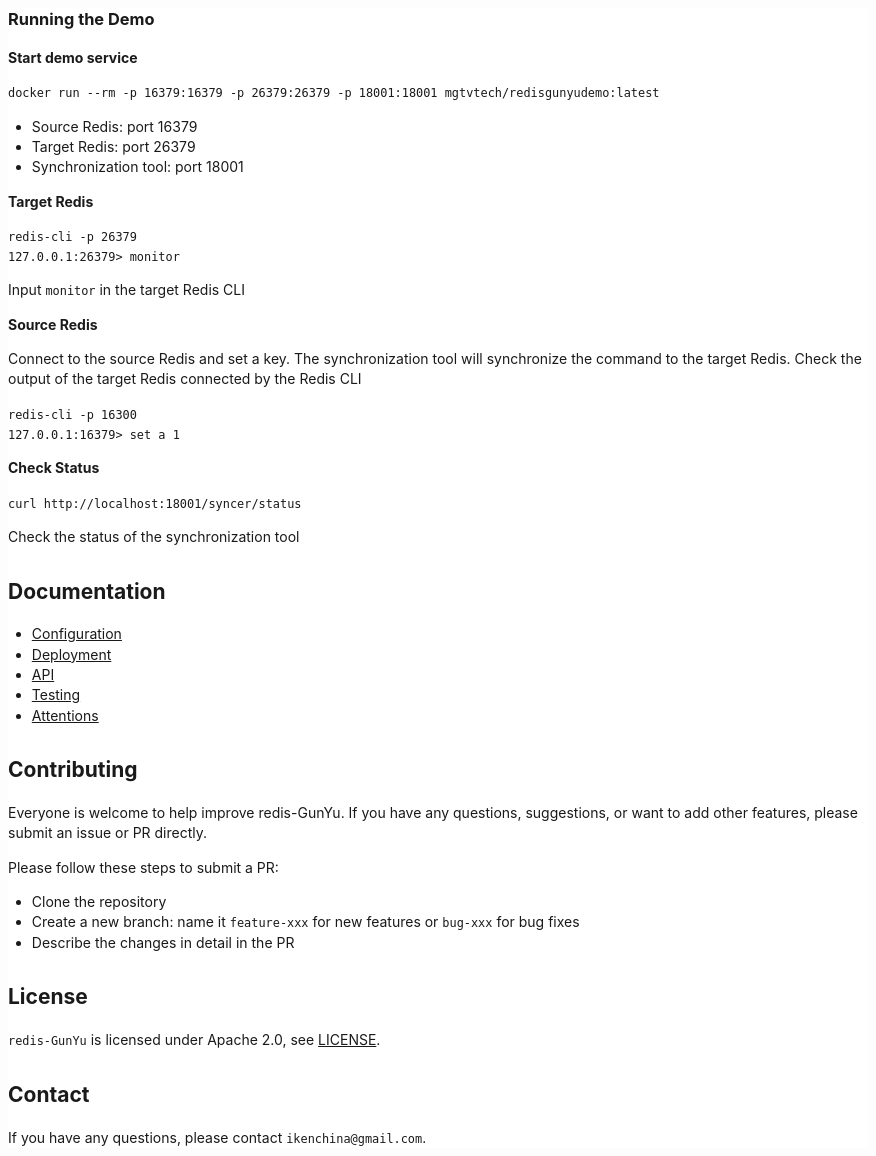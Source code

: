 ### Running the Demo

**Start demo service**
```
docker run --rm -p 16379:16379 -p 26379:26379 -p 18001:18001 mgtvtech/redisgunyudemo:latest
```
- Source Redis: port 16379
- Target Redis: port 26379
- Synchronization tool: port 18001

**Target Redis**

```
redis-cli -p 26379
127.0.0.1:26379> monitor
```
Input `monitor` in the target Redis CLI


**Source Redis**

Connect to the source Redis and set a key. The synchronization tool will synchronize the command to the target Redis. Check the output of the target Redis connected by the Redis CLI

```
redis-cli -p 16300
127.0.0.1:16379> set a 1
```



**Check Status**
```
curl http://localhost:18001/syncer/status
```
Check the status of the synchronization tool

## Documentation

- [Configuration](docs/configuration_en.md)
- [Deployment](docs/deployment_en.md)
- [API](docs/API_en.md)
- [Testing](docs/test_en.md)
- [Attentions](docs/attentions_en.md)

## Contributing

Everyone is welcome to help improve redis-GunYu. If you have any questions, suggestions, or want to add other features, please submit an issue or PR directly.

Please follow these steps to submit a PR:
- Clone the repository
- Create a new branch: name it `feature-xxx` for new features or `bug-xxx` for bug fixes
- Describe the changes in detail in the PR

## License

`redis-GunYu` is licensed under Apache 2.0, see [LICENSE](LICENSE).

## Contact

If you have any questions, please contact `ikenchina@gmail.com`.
━━━━━━
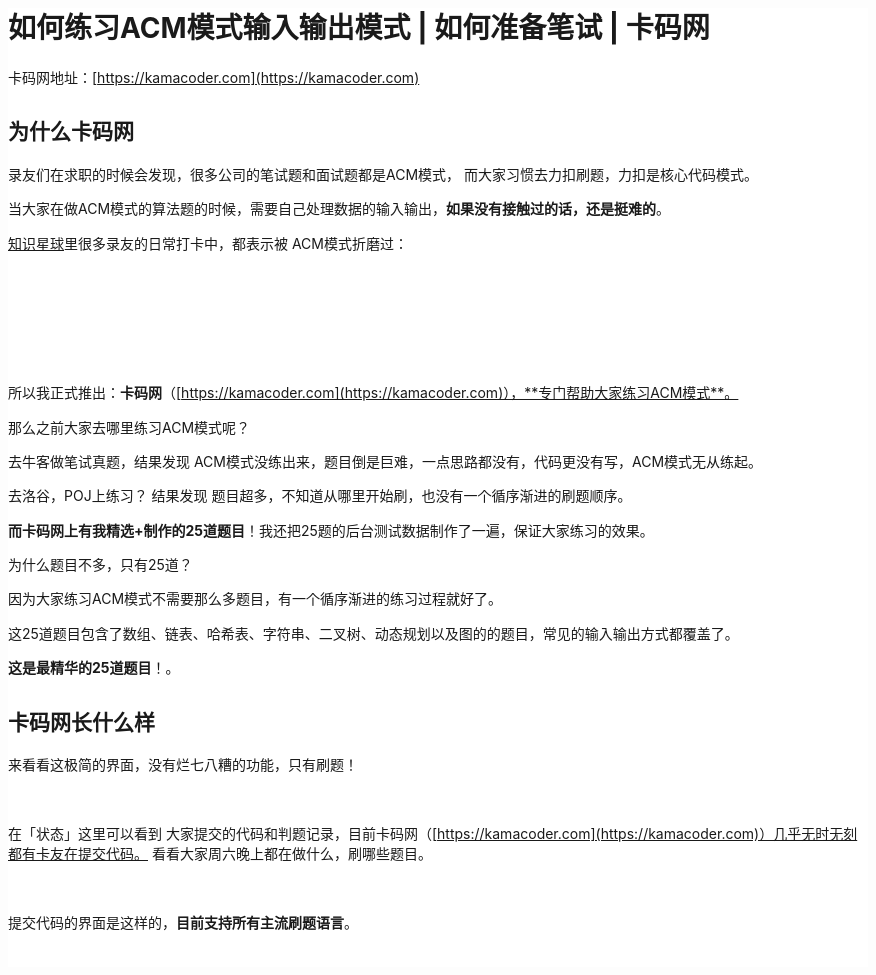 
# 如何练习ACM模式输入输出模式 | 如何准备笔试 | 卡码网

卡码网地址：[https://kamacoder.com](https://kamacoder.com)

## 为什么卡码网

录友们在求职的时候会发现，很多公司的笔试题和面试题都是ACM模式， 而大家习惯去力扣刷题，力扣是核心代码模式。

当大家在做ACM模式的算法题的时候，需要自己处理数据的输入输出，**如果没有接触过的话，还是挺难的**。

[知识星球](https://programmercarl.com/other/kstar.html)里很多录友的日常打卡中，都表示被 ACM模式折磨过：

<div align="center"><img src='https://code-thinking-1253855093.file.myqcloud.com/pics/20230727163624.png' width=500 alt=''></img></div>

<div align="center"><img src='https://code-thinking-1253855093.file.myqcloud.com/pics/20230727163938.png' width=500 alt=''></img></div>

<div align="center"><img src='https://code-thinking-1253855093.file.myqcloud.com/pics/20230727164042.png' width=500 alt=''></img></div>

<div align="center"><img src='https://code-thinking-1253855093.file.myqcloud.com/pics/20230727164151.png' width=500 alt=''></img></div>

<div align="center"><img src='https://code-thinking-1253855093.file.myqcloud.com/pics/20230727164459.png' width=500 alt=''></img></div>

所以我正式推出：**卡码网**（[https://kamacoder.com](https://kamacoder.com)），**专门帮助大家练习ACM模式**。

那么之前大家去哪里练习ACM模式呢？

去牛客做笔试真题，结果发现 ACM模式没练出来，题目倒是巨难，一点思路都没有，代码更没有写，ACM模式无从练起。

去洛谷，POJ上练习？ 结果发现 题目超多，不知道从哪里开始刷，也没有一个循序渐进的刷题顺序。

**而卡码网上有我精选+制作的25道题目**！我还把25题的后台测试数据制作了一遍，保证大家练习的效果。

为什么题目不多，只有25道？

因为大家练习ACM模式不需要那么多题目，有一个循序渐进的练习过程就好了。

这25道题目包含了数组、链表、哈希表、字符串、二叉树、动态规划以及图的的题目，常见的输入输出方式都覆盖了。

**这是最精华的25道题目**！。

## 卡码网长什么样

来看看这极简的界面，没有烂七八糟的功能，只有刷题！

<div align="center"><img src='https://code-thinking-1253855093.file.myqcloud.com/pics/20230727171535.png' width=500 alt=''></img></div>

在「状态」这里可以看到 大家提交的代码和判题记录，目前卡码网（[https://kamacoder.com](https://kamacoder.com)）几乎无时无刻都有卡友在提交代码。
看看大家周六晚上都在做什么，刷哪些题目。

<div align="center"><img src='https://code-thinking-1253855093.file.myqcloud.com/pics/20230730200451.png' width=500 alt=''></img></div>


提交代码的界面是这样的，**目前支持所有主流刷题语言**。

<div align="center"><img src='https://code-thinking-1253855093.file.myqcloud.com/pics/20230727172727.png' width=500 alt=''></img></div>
━━━━━━
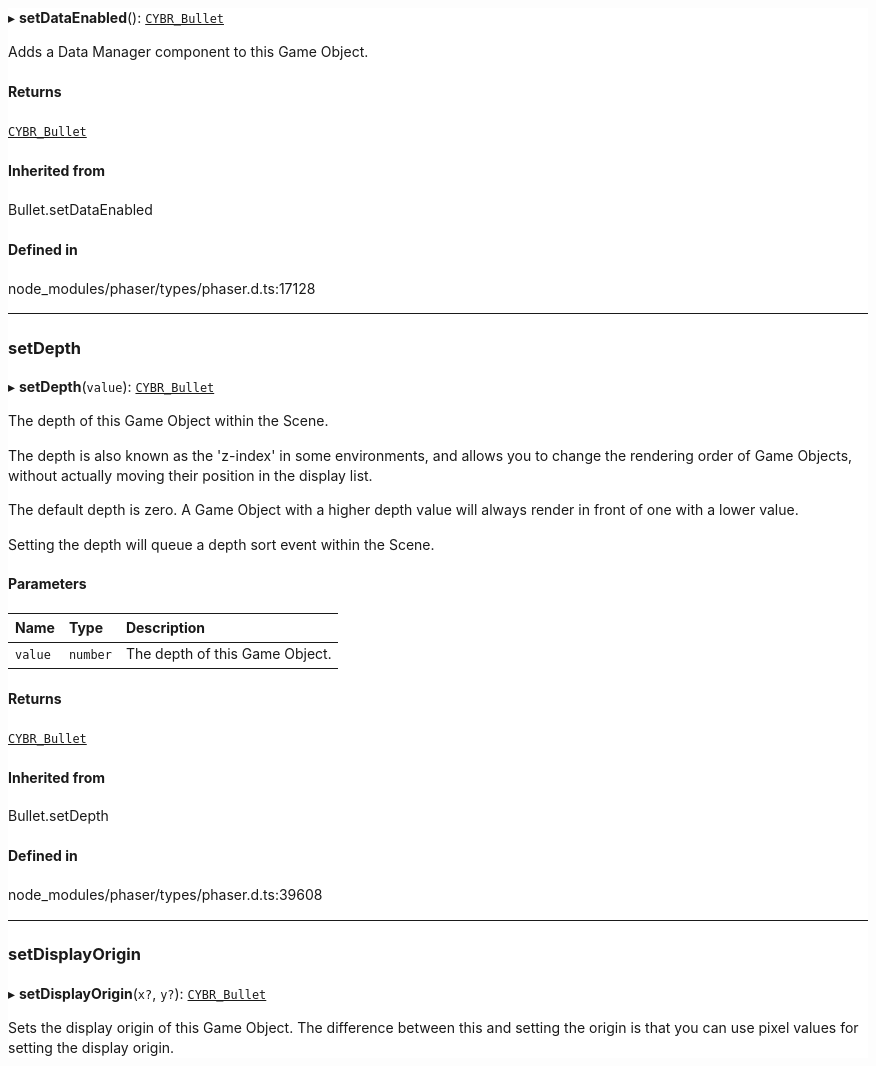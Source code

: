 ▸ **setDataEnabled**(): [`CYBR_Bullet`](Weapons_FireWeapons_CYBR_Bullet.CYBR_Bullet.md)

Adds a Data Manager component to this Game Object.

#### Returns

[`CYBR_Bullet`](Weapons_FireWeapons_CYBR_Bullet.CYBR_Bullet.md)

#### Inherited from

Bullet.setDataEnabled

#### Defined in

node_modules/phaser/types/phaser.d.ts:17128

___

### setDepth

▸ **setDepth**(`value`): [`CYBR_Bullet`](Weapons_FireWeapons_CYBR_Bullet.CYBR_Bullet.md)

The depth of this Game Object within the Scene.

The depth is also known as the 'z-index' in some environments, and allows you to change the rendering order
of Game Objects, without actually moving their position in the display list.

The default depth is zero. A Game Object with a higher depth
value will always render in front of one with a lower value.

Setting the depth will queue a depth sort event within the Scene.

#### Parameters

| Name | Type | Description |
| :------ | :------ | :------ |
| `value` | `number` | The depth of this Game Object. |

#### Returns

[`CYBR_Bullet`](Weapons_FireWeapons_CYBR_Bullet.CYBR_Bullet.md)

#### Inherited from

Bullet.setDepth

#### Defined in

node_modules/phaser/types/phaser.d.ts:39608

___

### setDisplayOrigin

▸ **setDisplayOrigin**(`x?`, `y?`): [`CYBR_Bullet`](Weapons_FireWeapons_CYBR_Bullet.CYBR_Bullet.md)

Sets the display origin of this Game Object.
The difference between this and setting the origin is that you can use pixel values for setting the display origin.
━━━━━━
Among the records above, only the lines between the line holding "## Documentation" and the line holding "## Contributing", inclusive, are to be output, exactly as written.

## Documentation

- [Configuration](docs/configuration_en.md)
- [Deployment](docs/deployment_en.md)
- [API](docs/API_en.md)
- [Testing](docs/test_en.md)
- [Attentions](docs/attentions_en.md)

## Contributing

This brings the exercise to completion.